Case ID: nys_90/html/0449-01.html
Source: Caselaw Access Project
Author: {"author": "", "license": "Public Domain", "url": "https://static.case.law/"}
Date Created: 2024-08-24T03:29:51.129683

SCHWARTZ v. LONDON et al.
    (Supreme Court, Appellate Term.
    November 10, 1904.)
    1. Highways—Injuries to Pedestrians—Negligence—Contributory Negligence-Question eor Jury.
    In an action for injuries to a pedestrian, while crossing a street, by a collision with a wagon driven by defendants’ servant, evidence held to require submission of defendants’ negligence and plaintiff’s freedom from' contributory negligence to the jury.
    2. Same—Care Required oe Pedestrians.
    A pedestrian about to cross a street in front of an approaching vehicle is not negligent in assuming that the driver would lessen his speed, as an alternative to a collision.
    Appeal from City Court of New York.
    Action for negligence by Samuel Schwartz against Albert London and others. From a judgment of the City Court in favor of plaintiff, and from an order a motion for a new trial, defendants appeal.
    Affirmed.
    Argued before FREEDMAN, P. J., and BISCHOFF and FITZGERALD, JJ.
    Jacob Manheim, for appellants.
    Louis Steckler, for respondent.
   BISCHOFF, J.

The plaintiff was struck and run over by a wagon driven by the defendants’ servant at the intersection of Allen and Rivington streets in this city, and, upon this appeal from a judgment in his favor for damages for the injuries suffered, the sole contention is that the plaintiff should have been nonsuited, either because the defendants’ negligence was not proven, or because contributory negligence appeared as matter of law. We think the case was properly submitted to the jury, and that there was evidence to support the cáse, both on the question of negligence and of the plaintiff’s freedom from contributory negligence.
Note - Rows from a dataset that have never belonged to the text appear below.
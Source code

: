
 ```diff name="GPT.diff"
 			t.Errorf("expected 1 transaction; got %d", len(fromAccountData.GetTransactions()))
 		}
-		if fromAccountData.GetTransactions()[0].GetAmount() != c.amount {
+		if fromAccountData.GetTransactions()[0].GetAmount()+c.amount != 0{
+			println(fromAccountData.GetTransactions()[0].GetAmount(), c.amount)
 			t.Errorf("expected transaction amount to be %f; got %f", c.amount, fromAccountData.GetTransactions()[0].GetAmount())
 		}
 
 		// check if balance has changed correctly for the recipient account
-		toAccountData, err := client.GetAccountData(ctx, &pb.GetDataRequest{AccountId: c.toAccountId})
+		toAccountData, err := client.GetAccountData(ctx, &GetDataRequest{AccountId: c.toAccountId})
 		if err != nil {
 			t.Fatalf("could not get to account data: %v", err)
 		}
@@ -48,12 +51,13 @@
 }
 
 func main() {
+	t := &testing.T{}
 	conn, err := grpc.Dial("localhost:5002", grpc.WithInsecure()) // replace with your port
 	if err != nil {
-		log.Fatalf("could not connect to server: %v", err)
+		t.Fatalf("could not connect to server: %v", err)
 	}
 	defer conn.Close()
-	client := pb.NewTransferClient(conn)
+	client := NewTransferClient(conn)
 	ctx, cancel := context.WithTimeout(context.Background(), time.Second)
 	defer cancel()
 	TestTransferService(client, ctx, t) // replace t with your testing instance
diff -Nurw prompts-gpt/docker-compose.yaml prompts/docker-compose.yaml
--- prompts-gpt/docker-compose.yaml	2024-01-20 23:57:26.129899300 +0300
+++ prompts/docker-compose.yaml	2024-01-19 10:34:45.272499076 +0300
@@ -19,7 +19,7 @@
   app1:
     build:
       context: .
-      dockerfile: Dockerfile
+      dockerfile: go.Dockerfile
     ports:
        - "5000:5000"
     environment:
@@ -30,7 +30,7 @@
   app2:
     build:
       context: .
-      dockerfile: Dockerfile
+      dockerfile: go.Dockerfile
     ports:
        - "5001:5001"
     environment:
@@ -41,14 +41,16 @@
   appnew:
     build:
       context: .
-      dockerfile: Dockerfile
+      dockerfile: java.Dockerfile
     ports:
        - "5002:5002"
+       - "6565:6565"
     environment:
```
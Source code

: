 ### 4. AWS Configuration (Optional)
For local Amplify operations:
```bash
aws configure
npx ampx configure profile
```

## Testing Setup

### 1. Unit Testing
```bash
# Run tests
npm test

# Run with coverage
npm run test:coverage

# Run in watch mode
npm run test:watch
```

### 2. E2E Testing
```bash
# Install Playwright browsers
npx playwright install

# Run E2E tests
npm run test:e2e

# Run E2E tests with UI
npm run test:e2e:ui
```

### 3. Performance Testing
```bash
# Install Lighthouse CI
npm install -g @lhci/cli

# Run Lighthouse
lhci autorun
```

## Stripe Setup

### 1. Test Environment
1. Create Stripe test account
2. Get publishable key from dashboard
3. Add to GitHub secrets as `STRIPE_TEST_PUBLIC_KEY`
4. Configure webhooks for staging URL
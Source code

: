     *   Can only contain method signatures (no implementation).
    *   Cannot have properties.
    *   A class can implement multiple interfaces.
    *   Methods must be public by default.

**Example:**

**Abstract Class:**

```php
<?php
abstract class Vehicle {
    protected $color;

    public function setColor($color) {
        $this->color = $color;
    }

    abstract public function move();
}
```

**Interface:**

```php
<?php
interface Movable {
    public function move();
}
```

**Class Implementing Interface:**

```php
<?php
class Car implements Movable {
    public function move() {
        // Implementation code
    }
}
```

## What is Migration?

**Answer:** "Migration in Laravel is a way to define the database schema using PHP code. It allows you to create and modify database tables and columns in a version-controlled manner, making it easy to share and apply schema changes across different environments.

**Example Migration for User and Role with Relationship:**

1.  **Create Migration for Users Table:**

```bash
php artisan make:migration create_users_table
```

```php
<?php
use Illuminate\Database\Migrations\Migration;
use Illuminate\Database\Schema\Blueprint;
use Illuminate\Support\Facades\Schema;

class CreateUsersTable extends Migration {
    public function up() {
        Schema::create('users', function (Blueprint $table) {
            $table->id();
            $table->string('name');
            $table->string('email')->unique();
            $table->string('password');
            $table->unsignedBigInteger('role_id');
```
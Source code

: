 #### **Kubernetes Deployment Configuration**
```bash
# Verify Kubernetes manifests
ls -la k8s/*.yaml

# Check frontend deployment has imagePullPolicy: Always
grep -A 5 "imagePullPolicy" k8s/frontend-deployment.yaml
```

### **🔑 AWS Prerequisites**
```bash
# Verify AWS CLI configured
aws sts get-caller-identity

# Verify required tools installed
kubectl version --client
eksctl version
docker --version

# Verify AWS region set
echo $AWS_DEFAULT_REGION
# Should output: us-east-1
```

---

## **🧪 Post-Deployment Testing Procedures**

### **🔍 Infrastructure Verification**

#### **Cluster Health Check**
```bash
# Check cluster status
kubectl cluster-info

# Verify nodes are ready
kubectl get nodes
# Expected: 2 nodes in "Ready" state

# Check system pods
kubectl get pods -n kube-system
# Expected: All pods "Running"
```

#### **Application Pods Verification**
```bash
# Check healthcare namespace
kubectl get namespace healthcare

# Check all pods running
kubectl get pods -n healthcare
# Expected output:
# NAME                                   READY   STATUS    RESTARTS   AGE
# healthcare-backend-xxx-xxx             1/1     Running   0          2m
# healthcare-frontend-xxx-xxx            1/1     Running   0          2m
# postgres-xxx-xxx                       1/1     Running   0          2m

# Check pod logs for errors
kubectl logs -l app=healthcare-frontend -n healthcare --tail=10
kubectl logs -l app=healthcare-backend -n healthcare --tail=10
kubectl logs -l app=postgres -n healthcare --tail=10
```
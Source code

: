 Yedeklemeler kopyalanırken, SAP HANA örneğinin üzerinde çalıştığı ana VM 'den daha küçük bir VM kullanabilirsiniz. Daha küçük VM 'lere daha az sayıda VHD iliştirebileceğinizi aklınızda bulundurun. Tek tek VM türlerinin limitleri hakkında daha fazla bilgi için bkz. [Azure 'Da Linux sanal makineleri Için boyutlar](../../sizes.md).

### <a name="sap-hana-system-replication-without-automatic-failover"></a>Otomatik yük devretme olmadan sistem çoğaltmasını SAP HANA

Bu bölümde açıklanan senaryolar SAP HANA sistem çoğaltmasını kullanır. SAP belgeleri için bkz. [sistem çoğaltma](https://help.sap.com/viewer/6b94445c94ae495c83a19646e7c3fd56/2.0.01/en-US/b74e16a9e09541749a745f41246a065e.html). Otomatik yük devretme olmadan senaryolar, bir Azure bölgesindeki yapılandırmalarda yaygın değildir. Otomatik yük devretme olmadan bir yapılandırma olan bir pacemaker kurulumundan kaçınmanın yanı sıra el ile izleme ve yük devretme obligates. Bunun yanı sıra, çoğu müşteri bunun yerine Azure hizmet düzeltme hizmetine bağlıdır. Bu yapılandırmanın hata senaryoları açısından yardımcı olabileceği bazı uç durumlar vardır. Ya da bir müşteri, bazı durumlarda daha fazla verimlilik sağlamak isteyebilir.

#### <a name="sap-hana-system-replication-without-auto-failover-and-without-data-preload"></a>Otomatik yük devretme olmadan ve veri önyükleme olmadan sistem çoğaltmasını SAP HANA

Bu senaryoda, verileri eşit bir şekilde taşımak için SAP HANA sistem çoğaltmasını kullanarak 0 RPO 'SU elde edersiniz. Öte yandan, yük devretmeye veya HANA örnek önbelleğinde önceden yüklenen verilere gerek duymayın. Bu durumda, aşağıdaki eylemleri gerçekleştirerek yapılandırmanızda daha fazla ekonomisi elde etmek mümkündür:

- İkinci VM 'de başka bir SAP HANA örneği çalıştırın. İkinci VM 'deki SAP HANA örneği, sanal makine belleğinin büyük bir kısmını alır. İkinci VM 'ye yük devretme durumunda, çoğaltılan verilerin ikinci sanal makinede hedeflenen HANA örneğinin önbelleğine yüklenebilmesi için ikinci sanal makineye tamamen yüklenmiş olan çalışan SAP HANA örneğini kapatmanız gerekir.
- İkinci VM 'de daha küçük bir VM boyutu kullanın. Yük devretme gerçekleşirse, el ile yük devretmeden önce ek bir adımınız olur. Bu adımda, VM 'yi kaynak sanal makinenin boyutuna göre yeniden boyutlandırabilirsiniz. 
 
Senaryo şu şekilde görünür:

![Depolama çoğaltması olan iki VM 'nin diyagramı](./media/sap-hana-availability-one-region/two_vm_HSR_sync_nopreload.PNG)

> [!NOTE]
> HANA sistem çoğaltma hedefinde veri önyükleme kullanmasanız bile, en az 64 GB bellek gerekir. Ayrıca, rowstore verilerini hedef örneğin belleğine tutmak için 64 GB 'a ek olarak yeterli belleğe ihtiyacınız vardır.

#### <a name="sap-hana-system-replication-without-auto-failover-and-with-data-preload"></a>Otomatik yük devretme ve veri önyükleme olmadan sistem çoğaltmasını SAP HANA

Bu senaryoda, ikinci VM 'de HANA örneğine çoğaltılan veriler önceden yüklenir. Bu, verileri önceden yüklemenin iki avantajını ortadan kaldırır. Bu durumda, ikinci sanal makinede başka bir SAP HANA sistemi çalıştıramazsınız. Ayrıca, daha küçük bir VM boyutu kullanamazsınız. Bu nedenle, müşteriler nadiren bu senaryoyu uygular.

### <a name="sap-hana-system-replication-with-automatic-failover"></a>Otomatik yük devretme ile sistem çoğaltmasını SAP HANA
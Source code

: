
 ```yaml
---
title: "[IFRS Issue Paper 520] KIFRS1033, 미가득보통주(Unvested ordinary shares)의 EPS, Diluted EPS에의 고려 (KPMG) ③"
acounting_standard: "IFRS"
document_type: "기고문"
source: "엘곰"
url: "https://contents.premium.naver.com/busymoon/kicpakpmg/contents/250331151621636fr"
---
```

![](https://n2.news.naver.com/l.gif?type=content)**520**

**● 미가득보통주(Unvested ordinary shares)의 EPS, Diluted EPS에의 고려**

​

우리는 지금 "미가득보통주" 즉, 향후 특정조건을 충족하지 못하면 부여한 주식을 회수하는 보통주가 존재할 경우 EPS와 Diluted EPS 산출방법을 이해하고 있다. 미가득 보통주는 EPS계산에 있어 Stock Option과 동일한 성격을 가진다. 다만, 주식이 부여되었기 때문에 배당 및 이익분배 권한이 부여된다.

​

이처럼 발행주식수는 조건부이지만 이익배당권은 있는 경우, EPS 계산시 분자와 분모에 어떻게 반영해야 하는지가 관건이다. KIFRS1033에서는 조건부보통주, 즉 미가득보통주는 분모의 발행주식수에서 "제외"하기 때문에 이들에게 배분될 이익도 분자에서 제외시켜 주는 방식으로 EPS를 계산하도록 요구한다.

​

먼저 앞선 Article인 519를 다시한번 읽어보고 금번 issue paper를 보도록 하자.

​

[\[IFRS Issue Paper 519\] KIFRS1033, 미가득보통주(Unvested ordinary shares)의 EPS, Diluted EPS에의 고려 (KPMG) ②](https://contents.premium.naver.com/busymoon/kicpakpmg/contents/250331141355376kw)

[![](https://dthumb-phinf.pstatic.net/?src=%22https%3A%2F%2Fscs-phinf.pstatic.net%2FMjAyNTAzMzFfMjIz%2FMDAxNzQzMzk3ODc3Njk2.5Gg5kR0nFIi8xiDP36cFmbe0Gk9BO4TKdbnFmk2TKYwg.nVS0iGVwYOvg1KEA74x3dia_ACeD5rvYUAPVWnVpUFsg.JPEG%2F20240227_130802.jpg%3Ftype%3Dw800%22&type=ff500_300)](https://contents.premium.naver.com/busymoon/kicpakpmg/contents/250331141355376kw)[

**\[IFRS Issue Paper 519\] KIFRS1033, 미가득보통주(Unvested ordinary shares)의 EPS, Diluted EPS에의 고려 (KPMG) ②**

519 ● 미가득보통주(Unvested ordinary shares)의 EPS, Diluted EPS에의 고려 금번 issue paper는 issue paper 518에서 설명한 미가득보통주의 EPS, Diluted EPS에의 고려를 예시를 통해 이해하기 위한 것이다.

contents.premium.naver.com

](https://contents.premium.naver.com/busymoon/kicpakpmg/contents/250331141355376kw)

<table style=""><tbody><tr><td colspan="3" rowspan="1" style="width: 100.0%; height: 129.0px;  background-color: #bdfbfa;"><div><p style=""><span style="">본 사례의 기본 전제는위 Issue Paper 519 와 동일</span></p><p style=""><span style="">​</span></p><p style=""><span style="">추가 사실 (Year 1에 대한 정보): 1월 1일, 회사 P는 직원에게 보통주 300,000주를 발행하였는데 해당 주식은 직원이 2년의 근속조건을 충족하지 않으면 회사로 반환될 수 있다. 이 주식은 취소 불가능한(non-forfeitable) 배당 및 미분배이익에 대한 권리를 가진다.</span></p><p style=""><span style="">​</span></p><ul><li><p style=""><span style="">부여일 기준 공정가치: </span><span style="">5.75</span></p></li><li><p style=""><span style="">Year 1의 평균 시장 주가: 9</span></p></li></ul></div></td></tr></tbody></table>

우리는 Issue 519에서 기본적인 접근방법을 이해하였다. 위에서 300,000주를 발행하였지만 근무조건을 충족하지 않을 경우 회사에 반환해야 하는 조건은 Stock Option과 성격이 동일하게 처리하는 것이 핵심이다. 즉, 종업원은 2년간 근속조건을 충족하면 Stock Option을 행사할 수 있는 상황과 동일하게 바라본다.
The testimony was that the plaintiff, with a friend, was walking along Rivington street to the west on the north or uptown side of that street, and that when he reached the crossing of Allen street he saw the defendants’ wagon approaching along Allen street from the south, and then situated about the length of a house south of the south side of Rivington street; that the plaintiff proceeded to cross Allen street while constantly watching the approaching horse, and hurrying as he proceeded, but that when he had almost crossed the street he was' struck by the horse, which had been continuously driven at a rapid rate. In view of the distance which intervened the position of the wagon and the corner of the street .where the plaintiff stood when his intention to cross the street first became manifest, the reasonable inference is that the accident occurred through the driver’s omission of reasonable prudence, either in failing to have his horse under sufficient control at a place where the presence of pedestrians should have been anticipated, or in omitting to look for their presence at that place. Had the driver seen the plaintiff, who was in plain sight, as he attempted to cross the street, some care in the lessening of his speed would reasonably have been effective in avoiding .the accident. Drivers and pedestrians have equal rights in the streets, and the correlative duty of using reasonable care, existing from one to the other, justified the plaintiff in anticipating this care from the driver, without being subject to the imputation of contributory negligence.

The driver was not entitled to a clear path at a high speed, and it was not a negligent act for the plaintiff to expect that ordinary care would be observed in lessening that speed, as an alternative to injuring him, when his intention to cross the street, and the consequent necessity of the driver’s moderating his speed, became reasonably apparent. This is not a case of a close calculation of chances by a pedestrian, requiring the sudden exercise of great care by a driver to avoid an accident, as is suggested by counsel for the appellant. Were the distance between the wagon and the plaintiff a very short one, when the latter attempted to cross, the presence of contributory negligence would appear; but the distance was sufficiently great to admit of the avoidance of the accident by the driver’s use of ordinary care, and the plaintiff was taking no risk other than in his failure to expect that the driver would negligently maintain the same rate of speed. In this view of the inferences to be drawn from acceptable evidence in the case, a nonsuit would have been unauthorized, and the judgment is therefore to be affirmed.

Judgment and order affirmed, with costs. All concur.